Lembro-me de uma vez que ao passar uma noite mal dormida por causa do ar-condicionado do apartamento de acima, que pingou a noite toda sobre o meu, eu mandei um e-mail bem mal educado para o síndico. Exigi que ele resolvesse o “meu” problema alertando a vizinha do andar de cima, que consertasse o quanto antes o dreno do seu aparelho, pois aquilo estava interferindo na minha qualidade de vida.
Hoje, mais amadurecida, não tomaria uma atitude dessas. O melhor posicionamento num exemplo assim, seria ir eu mesma e bater na porta dela, com toda educação e alertá-la que o aparelho estava apresentando aquele problema, pois, como vim a saber mais tarde, ela não fazia ideia de que aquilo estava acontecendo.

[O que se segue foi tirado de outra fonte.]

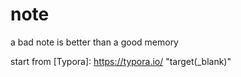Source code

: # note
a bad note is better than a good memory

start from [Typora]: https://typora.io/ "target(_blank)"
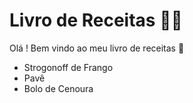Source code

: # Livro de Receitas :woman_cook:



Olá ! Bem vindo ao meu livro de receitas :wave:



- Strogonoff de Frango
- Pavê
- Bolo de Cenoura

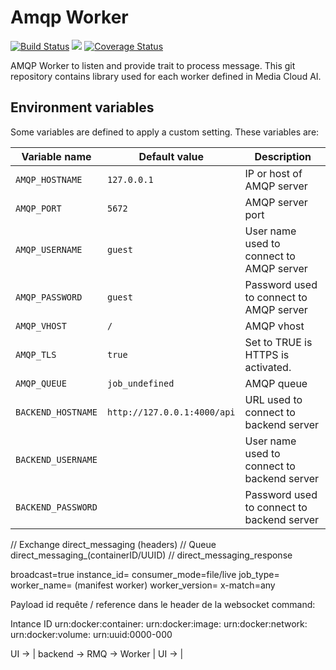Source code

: # Amqp Worker

[![Build Status](https://api.travis-ci.org/media-cloud-ai/rs_amqp_worker.svg?branch=master)](https://travis-ci.org/media-cloud-ai/rs_amqp_worker)
[![](http://meritbadge.herokuapp.com/amqp_worker)](https://crates.io/crates/amqp_worker)
[![Coverage Status](https://coveralls.io/repos/github/media-io/rs_amqp_worker/badge.svg?branch=master)](https://coveralls.io/github/media-io/rs_amqp_worker?branch=master)

AMQP Worker to listen and provide trait to process message.
This git repository contains library used for each worker defined in Media Cloud AI.

## Environment variables

Some variables are defined to apply a custom setting. These variables are:

| Variable name          | Default value                | Description                                 |
|------------------------|------------------------------|---------------------------------------------|
| `AMQP_HOSTNAME`        | `127.0.0.1`                  | IP or host of AMQP server                   |
| `AMQP_PORT`            | `5672`                       | AMQP server port                            |
| `AMQP_USERNAME`        | `guest`                      | User name used to connect to AMQP server    |
| `AMQP_PASSWORD`        | `guest`                      | Password used to connect to AMQP server     |
| `AMQP_VHOST`           | `/`                          | AMQP vhost                                  |
| `AMQP_TLS`             | `true`                       | Set to TRUE is HTTPS is activated.          |
| `AMQP_QUEUE`           | `job_undefined`              | AMQP queue                                  |
| `BACKEND_HOSTNAME`     | `http://127.0.0.1:4000/api`  | URL used to connect to backend server           |
| `BACKEND_USERNAME`     |                              | User name used to connect to backend server     |
| `BACKEND_PASSWORD`     |                              | Password used to connect to backend server      |




// Exchange direct_messaging (headers)
// Queue direct_messaging_(containerID/UUID)
// direct_messaging_response

broadcast=true
instance_id=
consumer_mode=file/live
job_type=
worker_name=        (manifest worker)
worker_version=
x-match=any


Payload
id requête / reference dans le header de la websocket
command:

Intance ID
urn:docker:container:
urn:docker:image:
urn:docker:network:
urn:docker:volume:
urn:uuid:0000-000


UI -> | backend -> RMQ -> Worker
      |
UI -> |
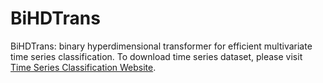 # BiHDTrans
BiHDTrans: binary hyperdimensional transformer for efficient multivariate time series classification.
To download time series dataset, please visit [Time Series Classification Website](https://www.timeseriesclassification.com/dataset.php).
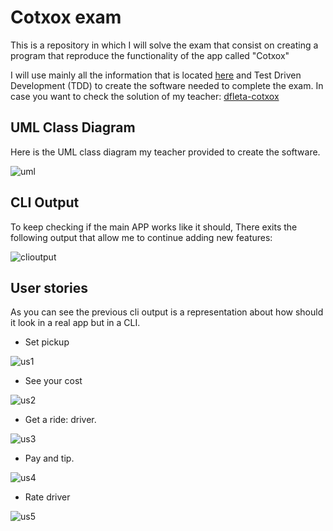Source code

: # Cotxox exam

This is a repository in which I will solve the exam that consist on creating a program that reproduce the functionality of the app called
"Cotxox"

I will use mainly all the information that is located [here](./doc/) and Test Driven Development (TDD) to create the software needed to complete the exam. In case you want to check the solution of my teacher: [dfleta-cotxox](https://github.com/dfleta/cotxox)

## UML Class Diagram

Here is the UML class diagram my teacher provided to create the software.

![uml](./doc/diagrama_clases_UML.png)

## CLI Output

To keep checking if the main APP works like it should, There exits the following output that allow me to continue adding new features:

![clioutput](./doc/Salida-consola-cotxox.png)

## User stories

As you can see the previous cli output is a representation about how should it look in a real app but in a CLI.

* Set pickup

![us1](./doc/users-story/01ask-cotxo.png)

* See your cost

![us2](./doc/users-story/02how-much-cost.png)

* Get a ride: driver.

![us3](./doc/users-story/03information-about-cotxo-and-driver.png)

* Pay and tip.

![us4](./doc/users-story/04pay.png)

* Rate driver

![us5](./doc/users-story/05vote.png)
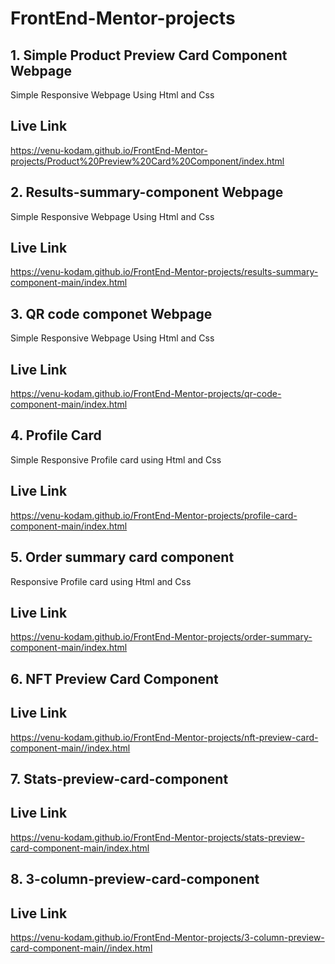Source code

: # FrontEnd-Mentor-projects
## 1. Simple Product Preview Card Component Webpage
Simple Responsive Webpage Using Html and Css 

## Live Link
https://venu-kodam.github.io/FrontEnd-Mentor-projects/Product%20Preview%20Card%20Component/index.html

## 2. Results-summary-component Webpage
Simple Responsive Webpage Using Html and Css 

## Live Link
https://venu-kodam.github.io/FrontEnd-Mentor-projects/results-summary-component-main/index.html

## 3. QR code componet Webpage
Simple Responsive Webpage Using Html and Css
## Live Link
https://venu-kodam.github.io/FrontEnd-Mentor-projects/qr-code-component-main/index.html

## 4. Profile Card 
Simple Responsive Profile card using Html and Css
## Live Link
https://venu-kodam.github.io/FrontEnd-Mentor-projects/profile-card-component-main/index.html

## 5. Order summary card component
Responsive Profile card using Html and Css
## Live Link
https://venu-kodam.github.io/FrontEnd-Mentor-projects/order-summary-component-main/index.html

## 6. NFT Preview Card Component
## Live Link
https://venu-kodam.github.io/FrontEnd-Mentor-projects/nft-preview-card-component-main//index.html

## 7. Stats-preview-card-component
## Live Link
https://venu-kodam.github.io/FrontEnd-Mentor-projects/stats-preview-card-component-main/index.html

## 8. 3-column-preview-card-component
## Live Link
https://venu-kodam.github.io/FrontEnd-Mentor-projects/3-column-preview-card-component-main//index.html
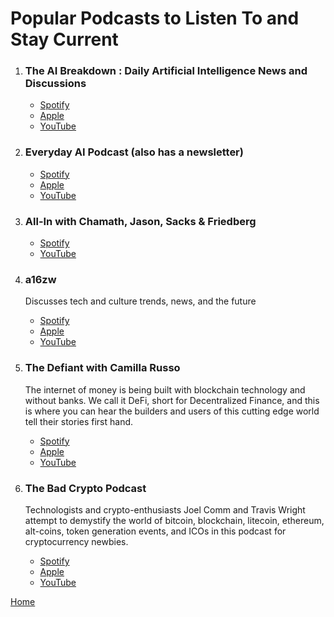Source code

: # Popular Podcasts to Listen To and Stay Current

1. ### The AI Breakdown : Daily Artificial Intelligence News and Discussions
    - [Spotify](https://open.spotify.com/show/7gKwwMLFLc6RmjmRpbMtEO)
    - [Apple](https://podcasts.apple.com/us/podcast/the-ai-breakdown-daily-artificial-intelligence-news/id1680633614)
    - [YouTube](https://www.youtube.com/channel/UCKelCK4ZaO6HeEI1KQjqzWA)

1. ### Everyday AI Podcast (also has a newsletter)
    - [Spotify](https://podcasts.apple.com/us/podcast/everyday-ai-podcast-an-ai-and-chatgpt-podcast/id1683401861)
    - [Apple](https://podcasts.apple.com/us/podcast/everyday-ai-podcast-an-ai-and-chatgpt-podcast/id1683401861)
    - [YouTube](https://www.youtube.com/@EverydayAI_)

1. ### All-In with Chamath, Jason, Sacks & Friedberg
    - [Spotify](https://open.spotify.com/show/2IqXAVFR4e0Bmyjsdc8QzF)
    - [YouTube](https://www.youtube.com/@allin)

1. ### a16zw 
    Discusses tech and culture trends, news, and the future
    - [Spotify](https://open.spotify.com/show/5bC65RDvs3oxnLyqqvkUYX)
    - [Apple](https://podcasts.apple.com/us/podcast/a16z-podcast/id842818711)
    - [YouTube](https://www.youtube.com/playlist?list=PLM4u6XbiXf5rnUvH5NLdV_It2QLgbHBDZ)

1. ### The Defiant with Camilla Russo 
    The internet of money is being built with blockchain technology and without banks. We call it DeFi, short for Decentralized Finance, and this is where you can hear the builders and users of this cutting edge world tell their stories first hand. 
    - [Spotify](https://open.spotify.com/show/1dYQYB5WxUqmypXXkFuac0)
    - [Apple](https://podcasts.apple.com/us/podcast/the-defiant-defi-podcast/id1512654905)
    - [YouTube](https://www.youtube.com/c/thedefiant)

1. ### The Bad Crypto Podcast
    Technologists and crypto-enthusiasts Joel Comm and Travis Wright attempt to demystify the world of bitcoin, blockchain, litecoin, ethereum, alt-coins, token generation events, and ICOs in this podcast for cryptocurrency newbies.
    - [Spotify](https://open.spotify.com/show/4rKK1cICXnzCA7GZzbULBY)
    - [Apple](https://podcasts.apple.com/us/podcast/the-bad-crypto-podcast/id1261133600)
    - [YouTube](https://www.youtube.com/playlist?list=PLZE4dJEs016Utc6ngMp_lsTB4I3Hu2jyQ)


[Home][def]

[def]: README.md
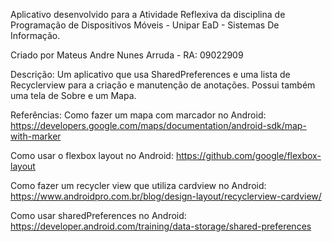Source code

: Aplicativo desenvolvido para a Atividade Reflexiva da disciplina de Programação de Dispositivos Móveis - Unipar EaD - Sistemas De Informação.

Criado por Mateus Andre Nunes Arruda - RA: 09022909

Descrição: Um aplicativo que usa SharedPreferences e uma lista de Recyclerview para a criação e manutenção de anotações. Possui também uma tela de Sobre e um Mapa.

Referências:
Como fazer um mapa com marcador no Android: https://developers.google.com/maps/documentation/android-sdk/map-with-marker

Como usar o flexbox layout no Android: https://github.com/google/flexbox-layout

Como fazer um recycler view que utiliza cardview no Android: https://www.androidpro.com.br/blog/design-layout/recyclerview-cardview/

Como usar sharedPreferences no Android: https://developer.android.com/training/data-storage/shared-preferences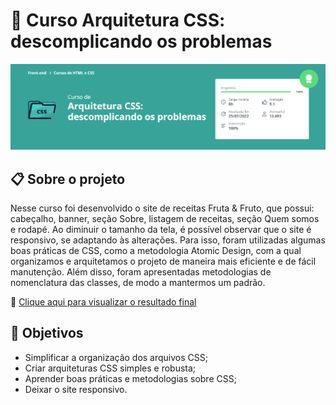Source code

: # 🚀 Curso Arquitetura CSS: descomplicando os problemas
![preview](https://github.com/nathaliagomes/alura-arquitetura-css/blob/main/.github/arquitetura_css_banner.PNG)

## 📋 Sobre o projeto

Nesse curso foi desenvolvido o site de receitas Fruta & Fruto, que possui: cabeçalho, banner, seção Sobre, listagem de receitas, seção Quem somos e 
rodapé. Ao diminuir o tamanho da tela, é possível observar que o site é responsivo, se adaptando às alterações. Para isso, foram utilizadas algumas boas práticas de CSS, como a metodologia Atomic Design, com a qual organizamos e arquitetamos o projeto de maneira mais eficiente e de fácil manutenção. Além disso, foram apresentadas metodologias de nomenclatura das classes, de modo a mantermos um padrão.

🔗 [Clique aqui para visualizar o resultado final](https://nathaliagomes.github.io/alura-arquitetura-css)

## 🎯 Objetivos

* Simplificar a organização dos arquivos CSS;
* Criar arquiteturas CSS simples e robusta;
* Aprender boas práticas e metodologias sobre CSS;
* Deixar o site responsivo.
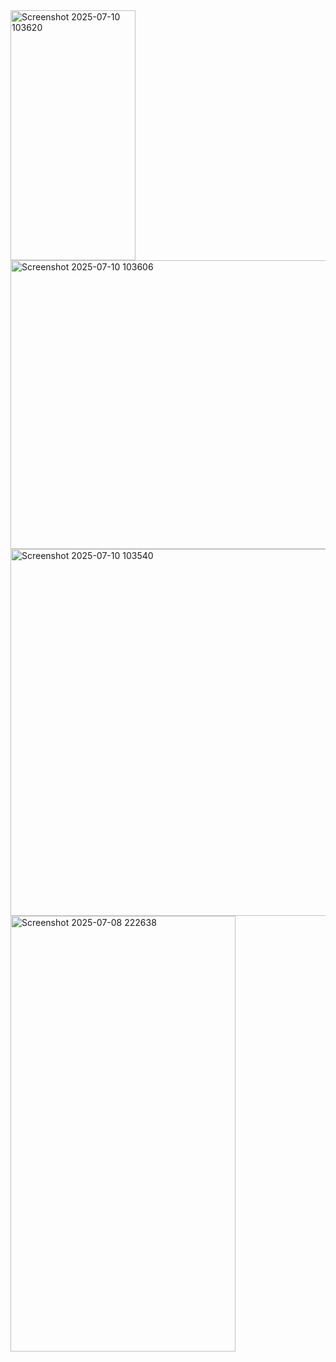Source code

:
<img width="200" height="400" alt="Screenshot 2025-07-10 103620" src="https://github.com/user-attachments/assets/86ee3f1b-a434-47b4-8d83-3bd77d90aa1f" />
<img width="1631" height="462" alt="Screenshot 2025-07-10 103606" src="https://github.com/user-attachments/assets/7c73406f-4c11-4f1b-a131-f35a2a4a7311" />
<img width="1551" height="587" alt="Screenshot 2025-07-10 103540" src="https://github.com/user-attachments/assets/2c705bcc-0b8a-4244-b13f-69d953e7a795" />
<img width="360" height="697" alt="Screenshot 2025-07-08 222638" src="https://github.com/user-attachments/assets/ba07c490-39cb-465a-a699-bf46ab6b82b1" />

A grande maioria das reclamações que chegam ao síndico poderiam ser resolvidas de forma mais amigável entre os próprios condôminos, se todos carregassem consigo a bandeira do respeito e do diálogo.
Por vezes temos que tolerar um som mais alto, afinal é aniversário do vizinho. Outra vez é ele quem vai ter que suportar as conversas e risadas até altas horas, pois minha família que não via há tempos veio me visitar. Pode ser que sejamos todos acordados eventualmente pelo bebê do apartamento ao lado, pois ele estará doente.
Não podemos sonhar com um mundo melhor se tornamos nosso condomínio um lugar hostil. Não podemos exigir de um presidente ou do síndico, que resolva nossos problemas se não estamos dispostos a tomar as rédeas do nosso comportamento e fazer aquilo que nos cabe.
Quanto mais regras, normas e exigências há num condomínio, mais complicado ele é. O tamanho de um Regimento Interno demonstra a vulnerabilidade da convivência daquele lugar. É certo que as normas servem para regular a convivência e moldar os costumes, mas a finalidade é sempre a boa convivência, a ordem e a harmonia. Então se cada um trouxer dentro de si a clareza e afinidade com esse objetivo, o Regimento vai ficar empoeirado na estante, e ainda assim, todos estarão satisfeitos com essa pequena sociedade.
Você síndico está lendo isso e pode ser que esteja concordando, e pode ser também que esteja pensando que a realidade não é bem essa. Você é o guerreiro que enfrenta no dia a dia o mau humor, as queixas sem fim, as picuinhas dos condôminos e pode estar se perguntando como amenizar tudo isso.
O ponto principal em qualquer sociedade é a cultura intrínseca, que se reflete nas atitudes das pessoas. Bem, a cultura não se muda no virar de uma chave. É um processo longo e demorado, mas que alguém precisa desencadear. O síndico precisa se despir do papel de resolver todas as coisas.
Que tal devolver a questão para quem está lhe trazendo uma queixa de algum outro morador? Experimente perguntar para o reclamante se ele já tentou resolver a questão diretamente com o reclamado. Diga que entende sua posição e o leve a pensar sobre entender também o outro lado. Faça com que ele reflita, que se coloque no lugar do outro. Um posicionamento assim pode não surtir efeito imediatamente, mas com certeza estará plantando uma sementinha que tem tudo pra brotar e conduzir seu condomínio num lugar com menos queixas e mais atitude.
Martinha Silva é graduada em Administração, especialista em Gestão de Pessoas, gestora condominial em Itajaí e escritora.